Extracted data:
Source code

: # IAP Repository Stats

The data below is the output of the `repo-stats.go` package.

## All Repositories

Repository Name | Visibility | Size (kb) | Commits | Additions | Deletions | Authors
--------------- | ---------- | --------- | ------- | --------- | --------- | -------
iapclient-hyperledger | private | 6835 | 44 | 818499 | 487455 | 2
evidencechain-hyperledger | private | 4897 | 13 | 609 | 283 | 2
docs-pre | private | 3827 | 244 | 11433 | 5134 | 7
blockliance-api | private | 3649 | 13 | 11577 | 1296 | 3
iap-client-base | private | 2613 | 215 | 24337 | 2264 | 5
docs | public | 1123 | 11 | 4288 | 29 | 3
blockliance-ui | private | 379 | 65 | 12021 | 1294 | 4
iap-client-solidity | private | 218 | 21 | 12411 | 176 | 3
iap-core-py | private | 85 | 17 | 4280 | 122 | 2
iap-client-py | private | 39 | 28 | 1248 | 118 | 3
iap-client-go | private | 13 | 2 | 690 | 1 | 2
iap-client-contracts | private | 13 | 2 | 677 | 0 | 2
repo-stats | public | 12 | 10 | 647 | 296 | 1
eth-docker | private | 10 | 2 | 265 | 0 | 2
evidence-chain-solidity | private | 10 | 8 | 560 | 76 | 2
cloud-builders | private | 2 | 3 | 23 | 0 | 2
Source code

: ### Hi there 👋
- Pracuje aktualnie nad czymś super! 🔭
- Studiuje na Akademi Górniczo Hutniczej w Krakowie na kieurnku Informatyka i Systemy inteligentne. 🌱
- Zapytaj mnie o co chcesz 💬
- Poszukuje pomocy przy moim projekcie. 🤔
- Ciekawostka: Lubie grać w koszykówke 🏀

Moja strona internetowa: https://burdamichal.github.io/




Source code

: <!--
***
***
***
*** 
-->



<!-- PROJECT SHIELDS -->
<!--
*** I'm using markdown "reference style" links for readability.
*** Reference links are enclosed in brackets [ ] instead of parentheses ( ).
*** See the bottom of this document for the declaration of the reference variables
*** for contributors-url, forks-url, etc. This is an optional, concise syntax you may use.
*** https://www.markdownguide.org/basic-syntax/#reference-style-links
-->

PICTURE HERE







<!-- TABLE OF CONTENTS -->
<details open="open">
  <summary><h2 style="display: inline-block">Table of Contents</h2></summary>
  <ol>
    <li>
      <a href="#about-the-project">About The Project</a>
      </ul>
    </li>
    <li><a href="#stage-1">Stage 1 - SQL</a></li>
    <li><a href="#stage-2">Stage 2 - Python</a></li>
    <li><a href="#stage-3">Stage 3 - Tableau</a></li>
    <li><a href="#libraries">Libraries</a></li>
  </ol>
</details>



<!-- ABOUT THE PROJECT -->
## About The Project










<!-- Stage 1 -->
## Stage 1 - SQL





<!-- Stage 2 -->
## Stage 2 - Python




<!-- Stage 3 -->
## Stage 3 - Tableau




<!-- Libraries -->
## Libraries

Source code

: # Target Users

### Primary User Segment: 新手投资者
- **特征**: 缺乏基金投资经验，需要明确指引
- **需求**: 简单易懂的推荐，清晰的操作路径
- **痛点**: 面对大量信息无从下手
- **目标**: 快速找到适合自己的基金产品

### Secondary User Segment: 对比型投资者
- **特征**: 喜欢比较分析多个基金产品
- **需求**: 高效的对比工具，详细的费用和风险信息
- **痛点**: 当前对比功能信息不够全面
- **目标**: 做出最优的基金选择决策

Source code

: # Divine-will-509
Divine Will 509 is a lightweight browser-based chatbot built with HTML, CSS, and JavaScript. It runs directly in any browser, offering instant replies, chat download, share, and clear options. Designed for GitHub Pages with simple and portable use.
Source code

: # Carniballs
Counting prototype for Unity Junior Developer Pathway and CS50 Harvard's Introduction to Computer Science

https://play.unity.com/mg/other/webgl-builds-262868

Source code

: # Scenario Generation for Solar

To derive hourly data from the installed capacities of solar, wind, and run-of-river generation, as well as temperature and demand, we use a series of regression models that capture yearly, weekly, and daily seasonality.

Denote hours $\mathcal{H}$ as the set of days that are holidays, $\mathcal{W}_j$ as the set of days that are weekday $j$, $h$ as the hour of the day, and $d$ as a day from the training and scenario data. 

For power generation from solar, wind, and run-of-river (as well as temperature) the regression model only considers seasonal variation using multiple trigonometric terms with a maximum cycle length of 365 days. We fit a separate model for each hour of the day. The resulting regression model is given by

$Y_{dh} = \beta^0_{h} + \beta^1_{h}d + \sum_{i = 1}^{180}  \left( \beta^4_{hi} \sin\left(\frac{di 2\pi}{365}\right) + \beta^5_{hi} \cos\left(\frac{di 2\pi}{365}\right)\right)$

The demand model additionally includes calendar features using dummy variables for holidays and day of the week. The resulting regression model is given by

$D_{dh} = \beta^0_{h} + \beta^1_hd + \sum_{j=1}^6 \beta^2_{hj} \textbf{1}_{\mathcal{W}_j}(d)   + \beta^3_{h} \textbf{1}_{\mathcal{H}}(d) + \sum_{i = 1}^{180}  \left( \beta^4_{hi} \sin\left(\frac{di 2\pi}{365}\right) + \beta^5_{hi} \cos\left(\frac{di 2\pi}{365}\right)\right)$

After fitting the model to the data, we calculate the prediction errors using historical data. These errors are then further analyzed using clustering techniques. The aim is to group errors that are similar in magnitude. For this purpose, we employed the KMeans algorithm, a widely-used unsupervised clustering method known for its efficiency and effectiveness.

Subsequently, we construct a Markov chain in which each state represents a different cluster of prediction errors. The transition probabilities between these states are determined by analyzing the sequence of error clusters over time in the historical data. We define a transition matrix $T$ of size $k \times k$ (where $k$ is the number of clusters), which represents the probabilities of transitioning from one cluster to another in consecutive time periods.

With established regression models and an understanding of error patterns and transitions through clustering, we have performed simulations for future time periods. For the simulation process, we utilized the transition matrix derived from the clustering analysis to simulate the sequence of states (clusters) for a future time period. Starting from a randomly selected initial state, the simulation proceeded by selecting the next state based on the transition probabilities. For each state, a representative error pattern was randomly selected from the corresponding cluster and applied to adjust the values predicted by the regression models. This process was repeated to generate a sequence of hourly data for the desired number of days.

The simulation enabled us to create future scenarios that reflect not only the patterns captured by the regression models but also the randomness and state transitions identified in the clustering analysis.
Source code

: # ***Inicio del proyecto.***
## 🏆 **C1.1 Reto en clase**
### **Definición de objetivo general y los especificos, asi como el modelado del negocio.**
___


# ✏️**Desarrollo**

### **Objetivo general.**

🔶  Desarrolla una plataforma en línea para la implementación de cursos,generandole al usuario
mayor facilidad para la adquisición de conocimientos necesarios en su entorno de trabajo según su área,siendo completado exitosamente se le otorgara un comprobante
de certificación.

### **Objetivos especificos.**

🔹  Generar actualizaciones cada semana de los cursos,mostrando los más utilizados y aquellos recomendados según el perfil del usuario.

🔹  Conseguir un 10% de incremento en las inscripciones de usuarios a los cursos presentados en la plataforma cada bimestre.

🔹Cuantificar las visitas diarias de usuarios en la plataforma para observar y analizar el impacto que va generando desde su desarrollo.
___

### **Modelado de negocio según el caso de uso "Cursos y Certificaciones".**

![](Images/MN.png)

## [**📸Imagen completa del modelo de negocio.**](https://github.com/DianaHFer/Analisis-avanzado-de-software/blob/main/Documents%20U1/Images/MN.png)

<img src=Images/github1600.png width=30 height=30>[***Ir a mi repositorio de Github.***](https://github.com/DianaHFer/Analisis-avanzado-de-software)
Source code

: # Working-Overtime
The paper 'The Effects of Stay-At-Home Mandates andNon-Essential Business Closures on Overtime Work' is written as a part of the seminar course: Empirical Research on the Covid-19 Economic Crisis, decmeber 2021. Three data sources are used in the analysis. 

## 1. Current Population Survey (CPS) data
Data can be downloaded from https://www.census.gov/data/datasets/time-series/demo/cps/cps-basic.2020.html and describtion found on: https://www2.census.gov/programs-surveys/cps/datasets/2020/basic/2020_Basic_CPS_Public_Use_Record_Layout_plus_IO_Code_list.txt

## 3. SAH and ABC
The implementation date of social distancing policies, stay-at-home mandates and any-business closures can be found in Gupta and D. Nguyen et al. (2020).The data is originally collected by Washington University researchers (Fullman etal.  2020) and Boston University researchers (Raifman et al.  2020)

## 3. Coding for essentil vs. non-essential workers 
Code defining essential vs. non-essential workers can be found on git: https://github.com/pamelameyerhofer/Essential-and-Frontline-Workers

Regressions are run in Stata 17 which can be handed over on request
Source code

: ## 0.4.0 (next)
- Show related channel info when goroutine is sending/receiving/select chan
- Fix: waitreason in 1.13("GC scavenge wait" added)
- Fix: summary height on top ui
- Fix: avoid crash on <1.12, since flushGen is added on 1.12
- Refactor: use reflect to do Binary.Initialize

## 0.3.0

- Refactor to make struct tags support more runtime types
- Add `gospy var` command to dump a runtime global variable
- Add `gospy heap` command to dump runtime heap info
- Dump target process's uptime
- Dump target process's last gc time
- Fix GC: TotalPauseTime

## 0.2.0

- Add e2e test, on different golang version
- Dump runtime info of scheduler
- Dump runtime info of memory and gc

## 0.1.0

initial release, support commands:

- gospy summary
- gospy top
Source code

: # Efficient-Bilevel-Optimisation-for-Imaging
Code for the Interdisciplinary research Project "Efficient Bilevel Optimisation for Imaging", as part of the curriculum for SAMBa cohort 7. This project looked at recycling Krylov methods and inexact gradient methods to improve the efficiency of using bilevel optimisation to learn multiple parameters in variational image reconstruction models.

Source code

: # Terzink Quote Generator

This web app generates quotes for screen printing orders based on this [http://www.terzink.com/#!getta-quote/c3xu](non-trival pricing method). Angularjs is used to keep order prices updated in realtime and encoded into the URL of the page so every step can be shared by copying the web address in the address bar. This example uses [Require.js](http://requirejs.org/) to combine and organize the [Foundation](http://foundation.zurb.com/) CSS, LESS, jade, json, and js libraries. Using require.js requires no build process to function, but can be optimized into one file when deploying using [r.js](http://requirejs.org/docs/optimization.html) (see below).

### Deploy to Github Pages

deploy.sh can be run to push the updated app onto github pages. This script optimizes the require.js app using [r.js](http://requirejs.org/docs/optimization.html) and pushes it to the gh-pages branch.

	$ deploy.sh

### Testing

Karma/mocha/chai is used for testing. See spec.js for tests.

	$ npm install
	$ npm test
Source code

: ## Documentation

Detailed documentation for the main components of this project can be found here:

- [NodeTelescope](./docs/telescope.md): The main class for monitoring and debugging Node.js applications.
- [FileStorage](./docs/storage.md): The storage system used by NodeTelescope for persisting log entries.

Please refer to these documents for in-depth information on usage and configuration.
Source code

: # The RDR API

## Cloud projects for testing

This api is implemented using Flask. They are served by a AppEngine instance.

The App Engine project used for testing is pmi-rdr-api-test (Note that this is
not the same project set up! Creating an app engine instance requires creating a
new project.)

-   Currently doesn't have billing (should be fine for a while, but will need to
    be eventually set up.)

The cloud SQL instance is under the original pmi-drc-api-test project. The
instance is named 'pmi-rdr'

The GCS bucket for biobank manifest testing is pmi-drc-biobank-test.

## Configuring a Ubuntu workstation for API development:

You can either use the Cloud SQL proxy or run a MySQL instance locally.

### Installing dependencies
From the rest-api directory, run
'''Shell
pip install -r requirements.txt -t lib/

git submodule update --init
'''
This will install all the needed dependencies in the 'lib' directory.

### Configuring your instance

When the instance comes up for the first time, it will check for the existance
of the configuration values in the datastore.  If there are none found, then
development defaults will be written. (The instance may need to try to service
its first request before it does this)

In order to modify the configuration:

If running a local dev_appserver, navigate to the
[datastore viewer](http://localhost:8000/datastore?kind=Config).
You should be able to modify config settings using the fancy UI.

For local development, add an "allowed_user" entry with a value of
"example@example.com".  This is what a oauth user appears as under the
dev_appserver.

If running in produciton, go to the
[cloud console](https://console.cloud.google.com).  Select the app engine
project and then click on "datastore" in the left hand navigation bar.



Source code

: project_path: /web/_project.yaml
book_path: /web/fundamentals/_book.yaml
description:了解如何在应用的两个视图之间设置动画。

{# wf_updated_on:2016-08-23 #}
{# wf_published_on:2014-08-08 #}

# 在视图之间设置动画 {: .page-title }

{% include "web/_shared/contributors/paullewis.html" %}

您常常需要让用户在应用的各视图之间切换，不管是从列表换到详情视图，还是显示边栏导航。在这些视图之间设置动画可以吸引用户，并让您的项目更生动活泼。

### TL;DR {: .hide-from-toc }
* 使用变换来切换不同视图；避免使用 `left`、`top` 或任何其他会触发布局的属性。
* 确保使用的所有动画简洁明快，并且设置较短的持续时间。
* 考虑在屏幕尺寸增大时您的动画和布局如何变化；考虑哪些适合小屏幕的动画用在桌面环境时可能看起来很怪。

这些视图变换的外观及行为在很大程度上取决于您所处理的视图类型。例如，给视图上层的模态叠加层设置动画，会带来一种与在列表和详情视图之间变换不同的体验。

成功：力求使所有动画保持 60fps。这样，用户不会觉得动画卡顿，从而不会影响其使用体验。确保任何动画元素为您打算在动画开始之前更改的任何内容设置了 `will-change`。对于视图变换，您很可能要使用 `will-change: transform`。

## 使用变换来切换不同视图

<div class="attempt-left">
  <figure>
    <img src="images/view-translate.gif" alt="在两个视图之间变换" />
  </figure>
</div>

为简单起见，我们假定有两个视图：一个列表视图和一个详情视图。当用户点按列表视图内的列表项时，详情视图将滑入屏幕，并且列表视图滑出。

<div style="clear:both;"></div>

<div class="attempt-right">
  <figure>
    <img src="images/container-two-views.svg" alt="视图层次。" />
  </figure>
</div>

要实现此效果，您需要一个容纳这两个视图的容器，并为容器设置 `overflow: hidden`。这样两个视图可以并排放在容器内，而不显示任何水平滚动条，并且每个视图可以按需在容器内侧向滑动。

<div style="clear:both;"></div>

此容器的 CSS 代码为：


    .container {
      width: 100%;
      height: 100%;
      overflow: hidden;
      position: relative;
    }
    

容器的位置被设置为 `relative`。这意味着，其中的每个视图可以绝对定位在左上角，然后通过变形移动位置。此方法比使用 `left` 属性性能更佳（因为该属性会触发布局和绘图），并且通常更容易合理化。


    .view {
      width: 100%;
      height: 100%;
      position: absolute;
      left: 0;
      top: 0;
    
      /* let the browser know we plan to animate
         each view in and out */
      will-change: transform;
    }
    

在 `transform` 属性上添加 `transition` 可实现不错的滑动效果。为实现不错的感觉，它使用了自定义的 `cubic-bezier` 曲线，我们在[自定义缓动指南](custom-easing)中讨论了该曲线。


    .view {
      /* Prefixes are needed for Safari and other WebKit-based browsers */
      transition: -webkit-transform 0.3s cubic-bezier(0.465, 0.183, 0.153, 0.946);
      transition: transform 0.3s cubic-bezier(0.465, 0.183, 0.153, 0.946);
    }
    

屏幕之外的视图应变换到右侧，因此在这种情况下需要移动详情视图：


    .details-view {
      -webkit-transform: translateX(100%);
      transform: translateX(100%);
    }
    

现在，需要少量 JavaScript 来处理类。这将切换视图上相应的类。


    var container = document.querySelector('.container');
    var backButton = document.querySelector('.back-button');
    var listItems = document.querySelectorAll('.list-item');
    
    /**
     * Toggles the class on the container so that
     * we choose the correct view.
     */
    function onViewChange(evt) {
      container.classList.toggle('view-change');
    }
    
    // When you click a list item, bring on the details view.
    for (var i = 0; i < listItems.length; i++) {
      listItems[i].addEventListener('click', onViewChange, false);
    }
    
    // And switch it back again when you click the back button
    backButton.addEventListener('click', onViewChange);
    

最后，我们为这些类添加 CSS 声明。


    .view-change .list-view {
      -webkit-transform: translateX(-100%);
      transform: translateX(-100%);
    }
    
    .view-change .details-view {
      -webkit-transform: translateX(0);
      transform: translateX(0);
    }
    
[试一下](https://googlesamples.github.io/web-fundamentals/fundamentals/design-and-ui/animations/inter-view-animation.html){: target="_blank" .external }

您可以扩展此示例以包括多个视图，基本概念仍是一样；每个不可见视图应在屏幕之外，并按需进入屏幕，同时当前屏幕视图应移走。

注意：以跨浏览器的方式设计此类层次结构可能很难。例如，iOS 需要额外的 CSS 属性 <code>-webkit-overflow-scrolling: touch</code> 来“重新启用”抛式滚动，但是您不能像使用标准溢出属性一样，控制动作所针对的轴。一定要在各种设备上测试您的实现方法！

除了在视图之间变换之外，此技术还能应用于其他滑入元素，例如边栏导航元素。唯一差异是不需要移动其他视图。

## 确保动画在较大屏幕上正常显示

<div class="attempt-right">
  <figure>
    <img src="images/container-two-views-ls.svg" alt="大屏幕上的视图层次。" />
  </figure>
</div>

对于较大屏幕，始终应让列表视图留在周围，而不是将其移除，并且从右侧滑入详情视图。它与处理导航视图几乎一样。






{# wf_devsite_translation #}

Work instruction:
What is needed is the number of lines in these entries that include the word "basic"; please give it alone.

Reply to the task:
2